■ **Instructions for the task**
In the entries below, the word "newer" appears on some lines. Copy each of those lines.

■ **Provided data**
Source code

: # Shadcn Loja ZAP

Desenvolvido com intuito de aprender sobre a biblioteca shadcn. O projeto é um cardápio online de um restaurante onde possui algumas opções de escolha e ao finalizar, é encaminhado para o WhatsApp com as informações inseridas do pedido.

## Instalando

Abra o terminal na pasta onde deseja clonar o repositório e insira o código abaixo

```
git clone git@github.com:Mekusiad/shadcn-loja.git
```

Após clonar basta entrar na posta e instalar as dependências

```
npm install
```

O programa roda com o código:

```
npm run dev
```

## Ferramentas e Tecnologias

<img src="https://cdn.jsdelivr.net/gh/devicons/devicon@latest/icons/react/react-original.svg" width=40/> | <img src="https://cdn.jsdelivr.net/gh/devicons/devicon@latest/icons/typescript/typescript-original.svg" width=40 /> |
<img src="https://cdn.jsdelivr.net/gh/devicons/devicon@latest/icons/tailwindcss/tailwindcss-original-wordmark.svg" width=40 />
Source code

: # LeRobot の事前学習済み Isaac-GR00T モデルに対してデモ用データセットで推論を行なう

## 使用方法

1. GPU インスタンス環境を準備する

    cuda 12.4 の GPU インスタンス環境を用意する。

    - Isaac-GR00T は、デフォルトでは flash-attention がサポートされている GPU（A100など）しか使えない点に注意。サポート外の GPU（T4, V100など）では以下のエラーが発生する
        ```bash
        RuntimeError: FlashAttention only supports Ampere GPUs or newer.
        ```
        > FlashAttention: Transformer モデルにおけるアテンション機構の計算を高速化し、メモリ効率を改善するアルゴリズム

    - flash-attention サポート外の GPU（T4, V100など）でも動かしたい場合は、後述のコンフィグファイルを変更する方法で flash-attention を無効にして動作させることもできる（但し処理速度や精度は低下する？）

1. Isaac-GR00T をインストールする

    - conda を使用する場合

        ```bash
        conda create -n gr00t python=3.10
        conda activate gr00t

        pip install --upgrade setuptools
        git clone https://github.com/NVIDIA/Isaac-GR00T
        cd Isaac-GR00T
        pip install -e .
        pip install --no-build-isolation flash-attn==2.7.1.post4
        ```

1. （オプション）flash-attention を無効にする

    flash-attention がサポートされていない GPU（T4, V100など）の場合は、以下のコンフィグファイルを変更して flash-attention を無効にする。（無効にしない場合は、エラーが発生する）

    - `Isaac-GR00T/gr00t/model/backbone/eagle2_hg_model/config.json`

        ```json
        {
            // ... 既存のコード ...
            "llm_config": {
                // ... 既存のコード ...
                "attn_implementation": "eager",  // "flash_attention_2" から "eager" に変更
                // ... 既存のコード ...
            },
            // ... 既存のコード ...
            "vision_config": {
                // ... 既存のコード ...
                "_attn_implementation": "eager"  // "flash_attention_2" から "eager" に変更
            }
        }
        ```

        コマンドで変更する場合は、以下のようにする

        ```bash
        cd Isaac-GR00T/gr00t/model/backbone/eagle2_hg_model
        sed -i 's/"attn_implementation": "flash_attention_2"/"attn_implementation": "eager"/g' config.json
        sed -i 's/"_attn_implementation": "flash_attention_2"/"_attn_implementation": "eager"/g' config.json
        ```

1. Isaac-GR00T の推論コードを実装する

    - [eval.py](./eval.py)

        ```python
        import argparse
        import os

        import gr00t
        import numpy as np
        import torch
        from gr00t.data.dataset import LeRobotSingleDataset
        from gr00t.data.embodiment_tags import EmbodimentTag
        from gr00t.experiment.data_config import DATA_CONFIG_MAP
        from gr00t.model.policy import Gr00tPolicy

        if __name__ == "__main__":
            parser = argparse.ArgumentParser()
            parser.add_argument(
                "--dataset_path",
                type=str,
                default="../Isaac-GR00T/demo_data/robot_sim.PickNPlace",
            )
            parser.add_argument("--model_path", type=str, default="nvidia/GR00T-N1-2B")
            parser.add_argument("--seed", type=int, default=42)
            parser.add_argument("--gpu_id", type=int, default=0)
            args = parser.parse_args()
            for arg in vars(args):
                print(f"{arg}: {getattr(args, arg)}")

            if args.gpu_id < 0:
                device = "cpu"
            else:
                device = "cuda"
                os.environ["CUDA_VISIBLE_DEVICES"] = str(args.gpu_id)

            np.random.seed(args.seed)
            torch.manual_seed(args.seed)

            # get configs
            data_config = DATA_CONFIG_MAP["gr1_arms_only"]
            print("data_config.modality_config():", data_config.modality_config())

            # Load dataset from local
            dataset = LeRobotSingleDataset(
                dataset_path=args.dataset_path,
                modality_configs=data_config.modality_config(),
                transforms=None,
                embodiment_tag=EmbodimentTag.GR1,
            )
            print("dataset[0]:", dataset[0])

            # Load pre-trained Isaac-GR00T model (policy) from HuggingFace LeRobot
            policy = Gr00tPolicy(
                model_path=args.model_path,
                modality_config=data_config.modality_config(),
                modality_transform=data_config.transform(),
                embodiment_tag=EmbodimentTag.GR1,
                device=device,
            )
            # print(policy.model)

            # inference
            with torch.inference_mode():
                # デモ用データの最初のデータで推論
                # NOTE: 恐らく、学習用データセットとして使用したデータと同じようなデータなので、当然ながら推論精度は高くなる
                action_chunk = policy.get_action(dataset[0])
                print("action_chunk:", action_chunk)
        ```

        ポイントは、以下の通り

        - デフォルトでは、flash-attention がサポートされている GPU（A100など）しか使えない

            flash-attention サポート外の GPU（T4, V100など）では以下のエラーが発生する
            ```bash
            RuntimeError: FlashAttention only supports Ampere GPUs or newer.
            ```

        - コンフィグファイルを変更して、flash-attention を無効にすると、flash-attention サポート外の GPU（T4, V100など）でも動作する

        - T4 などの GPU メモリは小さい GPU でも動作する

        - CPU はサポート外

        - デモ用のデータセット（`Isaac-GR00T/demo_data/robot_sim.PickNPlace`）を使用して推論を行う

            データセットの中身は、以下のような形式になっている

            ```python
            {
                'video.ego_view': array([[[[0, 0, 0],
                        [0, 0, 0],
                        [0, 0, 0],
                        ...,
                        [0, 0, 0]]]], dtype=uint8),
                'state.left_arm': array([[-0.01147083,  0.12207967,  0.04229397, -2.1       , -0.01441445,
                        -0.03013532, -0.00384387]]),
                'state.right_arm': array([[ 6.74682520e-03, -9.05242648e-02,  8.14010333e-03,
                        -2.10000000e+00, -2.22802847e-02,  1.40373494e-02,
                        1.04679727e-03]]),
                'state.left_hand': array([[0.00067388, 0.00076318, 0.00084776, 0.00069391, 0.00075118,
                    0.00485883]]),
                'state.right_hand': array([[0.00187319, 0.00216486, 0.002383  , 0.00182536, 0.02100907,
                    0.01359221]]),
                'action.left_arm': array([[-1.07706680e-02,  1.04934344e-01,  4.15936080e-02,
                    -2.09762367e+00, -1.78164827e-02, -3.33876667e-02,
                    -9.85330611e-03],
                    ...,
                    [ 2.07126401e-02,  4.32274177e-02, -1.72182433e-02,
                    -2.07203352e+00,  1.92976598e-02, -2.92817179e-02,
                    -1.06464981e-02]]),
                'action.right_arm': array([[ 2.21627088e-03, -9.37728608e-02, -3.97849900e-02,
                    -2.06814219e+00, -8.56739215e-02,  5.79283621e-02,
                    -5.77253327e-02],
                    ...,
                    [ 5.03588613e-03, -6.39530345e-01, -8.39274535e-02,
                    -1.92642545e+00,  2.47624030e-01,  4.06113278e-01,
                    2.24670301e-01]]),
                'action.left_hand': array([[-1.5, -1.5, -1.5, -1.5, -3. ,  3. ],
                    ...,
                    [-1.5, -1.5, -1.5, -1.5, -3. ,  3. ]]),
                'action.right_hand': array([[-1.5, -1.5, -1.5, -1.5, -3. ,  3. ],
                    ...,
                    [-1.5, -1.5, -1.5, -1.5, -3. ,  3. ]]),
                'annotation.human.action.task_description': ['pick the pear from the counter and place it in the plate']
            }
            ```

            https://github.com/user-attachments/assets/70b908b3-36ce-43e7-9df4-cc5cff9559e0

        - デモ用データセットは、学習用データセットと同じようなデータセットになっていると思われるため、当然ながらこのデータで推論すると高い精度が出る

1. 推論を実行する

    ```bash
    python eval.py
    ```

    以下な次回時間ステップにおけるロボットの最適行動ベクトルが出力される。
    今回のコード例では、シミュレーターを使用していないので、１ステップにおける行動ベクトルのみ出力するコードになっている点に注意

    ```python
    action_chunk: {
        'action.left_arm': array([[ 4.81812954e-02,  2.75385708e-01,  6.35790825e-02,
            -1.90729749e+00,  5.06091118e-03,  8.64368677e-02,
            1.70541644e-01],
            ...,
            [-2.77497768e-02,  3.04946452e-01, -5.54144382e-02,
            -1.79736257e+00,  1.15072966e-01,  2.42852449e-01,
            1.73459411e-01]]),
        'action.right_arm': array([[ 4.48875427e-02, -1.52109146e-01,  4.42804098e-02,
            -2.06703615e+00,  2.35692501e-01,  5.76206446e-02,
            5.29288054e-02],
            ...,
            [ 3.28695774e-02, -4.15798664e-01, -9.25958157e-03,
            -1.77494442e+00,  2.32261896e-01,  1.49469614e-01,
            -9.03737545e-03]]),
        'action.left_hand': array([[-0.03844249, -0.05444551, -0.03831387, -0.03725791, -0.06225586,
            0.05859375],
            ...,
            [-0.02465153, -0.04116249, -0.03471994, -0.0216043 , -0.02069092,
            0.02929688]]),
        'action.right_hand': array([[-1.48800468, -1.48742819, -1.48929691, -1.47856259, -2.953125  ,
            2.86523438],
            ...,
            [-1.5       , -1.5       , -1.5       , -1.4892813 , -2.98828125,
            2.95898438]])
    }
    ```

■ **Exercise result**
        RuntimeError: FlashAttention only supports Ampere GPUs or newer.
            RuntimeError: FlashAttention only supports Ampere GPUs or newer.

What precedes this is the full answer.